Developing farm land in order to save it?

-Ian Lind
Honolulu Weekly, May 14-20, 2008

Could a bill which claims to protect Hawaii’s undeveloped agricultural lands actually pave the way for more development?

The Hawaii Chapter of the Sierra Club thinks so, and is calling on Gov. Linda Lingle to veto SB 2646, a bill it says could “open up hundreds of thousands of acres of agricultural lands statewide for sprawling development”.

Jeff Mikulina, Sierra Club of Hawaii director, says the measure should be called the “give away the farm bill” or “the farmland sprawl bill”.

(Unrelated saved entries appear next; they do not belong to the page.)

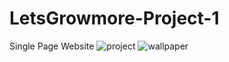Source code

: # LetsGrowmore-Project-1
Single Page Website
![project](https://user-images.githubusercontent.com/86963188/135142828-e2c6b8d3-0de4-438e-a37e-e4e0cb6a1416.png)
![wallpaper](https://user-images.githubusercontent.com/86963188/135142837-1ea4ba92-ea4c-4e27-95ab-b9ad87d703f4.jpg)
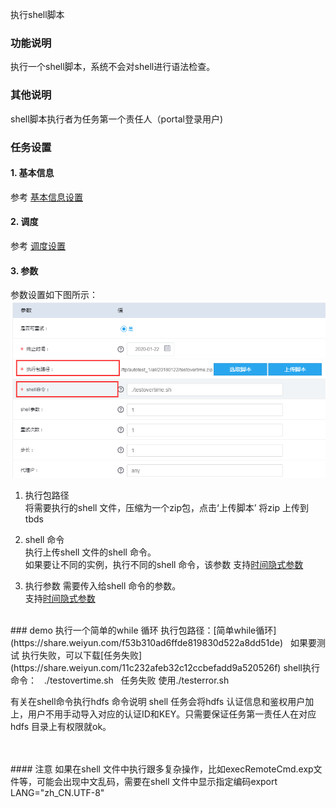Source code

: 执行shell脚本

### 功能说明
执行一个shell脚本，系统不会对shell进行语法检查。

### 其他说明
shell脚本执行者为任务第一个责任人（portal登录用户)

### 任务设置
#### 1. 基本信息  
参考 [基本信息设置](/workflow/workflow/runnerBasicInfo.md)  
#### 2. 调度  
参考 [调度设置](/workflow/workflow/runnerCycle.md)  

#### 3. 参数
参数设置如下图所示：
![shell 参数设置](/workflow/workflow/images/shell.jpg)
<br>
1. 执行包路径  
将需要执行的shell 文件，压缩为一个zip包，点击‘上传脚本’ 将zip 上传到tbds

2. shell 命令  
执行上传shell 文件的shell 命令。  
如果要让不同的实例，执行不同的shell 命令，该参数
支持[时间隐式参数](/workflow/workflow/more/implicitVariable.md)

3. 执行参数
需要传入给shell 命令的参数。  
支持[时间隐式参数](/workflow/workflow/more/implicitVariable.md)

<br>
### demo
执行一个简单的while 循环  
执行包路径：[简单while循环](https://share.weiyun.com/f53b310ad6ffde819830d522a8dd51de)  
&nbsp;&nbsp;如果要测试 执行失败，可以下载[任务失败](https://share.weiyun.com/11c232afeb32c12ccbefadd9a520526f)  
shell执行命令：  
&nbsp;&nbsp;./testovertime.sh  
&nbsp;&nbsp;任务失败 使用./testerror.sh 

有关在shell命令执行hdfs 命令说明
shell 任务会将hdfs 认证信息和鉴权用户加上，用户不用手动导入对应的认证ID和KEY。只需要保证任务第一责任人在对应hdfs 目录上有权限就ok。

<br>
<br>
#### 注意
如果在shell 文件中执行跟多复杂操作，比如execRemoteCmd.exp文件等，可能会出现中文乱码，需要在shell 文件中显示指定编码export LANG="zh_CN.UTF-8"
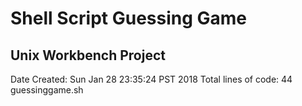 # Shell Script Guessing Game
## Unix Workbench Project
Date Created: Sun Jan 28 23:35:24 PST 2018
Total lines of code:       44 guessinggame.sh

It provides several incentives, including tax credits, for landowners that agree to voluntarily designate some of their holdings as “important agricultural lands” or IAL. The provision that has drawn most of the attention of the Sierra Club would allow a landowner that agrees to pick certain lands for protection as important agricultural lands to simultaneous request reclassification of up to 15 percent of the total area into the urban or rural districts. The combined request would get expedited processing with few requirements for community input or review.

Although the bill would require any reclassification to urban use to be consistent with county land use plans, this restriction does not apply to reclassification to “rural”, a category which allows golf courses and “low density residential” developments on lots as small as 1/2 acre.

“Our fear is that it can be easily exploited, and we think it will be,” Mikulina said.

In Mikulina’s nightmare scenario, a large landowner would simply select land never intended for development, call it “important” and then, through an expedited process, recieve approval for rural development on 15 percent of the total. A landowner able to set aside 1,000 acres of fallow land in an agricultural district would potentially be allow “rural development”, including luxury-priced country estates, on up to 150 acres.

With 1.9 million acres across the state currently designated as agricultural, nearly 300,000 acres could potentially be urbanized under the terms of this bill, Mikulina said.

“To give a flavor of what this means, all the urban land on Oahu is only 100,000 acres,” Mikulina said.

The 85-15 provision was added to the bill at the last minute during conference committee negotiations at the insistence of House negotiators after another bill containing the proposal was turned down twice in the Senate.

In testimony earlier this year, Alan Murakami, attorney for the Native Hawaiian Legal Corporation and chairman of the Hawaii Rural Development Council, called the provision a gift to speculative investors.
“It will literally open up the floodgates for more of the same kind of agricultural subdivisions proliferating across the state already, but this time without violating permissible uses in the Ag District,” Murakami said.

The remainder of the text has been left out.